One of the most famous Christmas prophecies in the Bible comes from Micah 5:2. The prophet predicted, “But as for you, Bethlehem…from you One will go forth for Me to be ruler in Israel.” In other words, 700 years before Jesus was born, the prophet, with striking accuracy, predicted that the Messiah would be born in Bethlehem. That’s the most memorable prophecy in Micah 5. But it’s not he only one. Later, in Micah 5:5, he also assures us that, “This One will be our peace.” Read that again slowly. “This One…will be our peace.”
Some people misunderstand the peace of Jesus. They imagine Him to be the first and greatest hippie (kind of like the Beatles at one point). They see Jesus with sandals on his feet and flowers in His hair as He holds up two fingers in a V-shape everywhere He goes. His presence is thought to be calming. His voice soothing. He only speaks of love, happiness, joy, and smiles.

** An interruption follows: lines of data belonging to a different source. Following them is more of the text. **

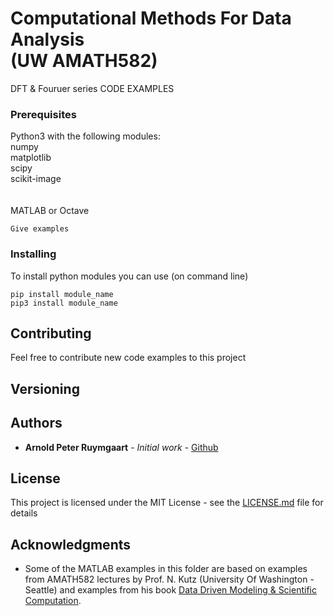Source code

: # Computational Methods For Data Analysis <br /> (UW AMATH582) 
DFT & Fouruer series CODE EXAMPLES

### Prerequisites

Python3 with the following modules:<br />
numpy<br />
matplotlib<br />
scipy<br />
scikit-image<br />
<br /><br />
MATLAB or Octave


```
Give examples
```

### Installing


To install python modules you can use (on command line)
```
pip install module_name 
pip3 install module_name
```


## Contributing

Feel free to contribute new code examples to this project

## Versioning

## Authors

* **Arnold Peter Ruymgaart** - *Initial work* - [Github](https://github.com/aruymgaart)

## License

This project is licensed under the MIT License - see the [LICENSE.md](LICENSE.md) file for details

## Acknowledgments

* Some of the MATLAB examples in this folder are based on examples from AMATH582 lectures by Prof. N. Kutz (University Of Washington - Seattle)
and examples from his book [Data Driven Modeling & Scientific Computation](https://amath.washington.edu/research/publications/data-driven-modeling-scientific-computation-methods-complex-systems-big-data).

But that’s not exactly what Micah predicted. (Nor is it how Jesus presented Himself. See Matt 10:34.) Micah did not predict that the Messiah would merely bring us peace but that the Messiah would Himself be our peace. Jesus was not just born to be a peaceful man as much as He was born to become our man of peace. He did not come to fill our lives with Zen, but to rid our lives of sin. The death and resurrection of Christ ratified the eternal and lasting peace agreement between God and man. It can also bring peace between man and man too.
Today’s advent candle, the fourth one, represents the answer to the age old question, “Will we ever have peace?” Just before the birth of John the Baptist it was recorded in Luke 1 that people were asking the question, “What will this child turn out to be?” In Luke 1:79 it says that his life and preaching would “guide our feet into the way of peace.” Like a lighthouse pointing out the safety and security of the shore, so John the Baptist was pointing the world to the source of true peace, which is Jesus. And the message of John the Baptist is the same message that we celebrate this morning. As Ephesians reminds us “But now in Christ Jesus you who formerly were far off have been brought near by the blood of Christ. For He Himself is our peace…” (Eph 2:13-14)
We light the Candle of Peace to remind us that Jesus is the Prince of Peace. And whether you are looking for peace globally (for the rest of the world) or simply looking for peace personally (in your own heart) – please know that true and lasting peace can only be found in Jesus Christ. Receive His gift of salvation and you can know His peace today.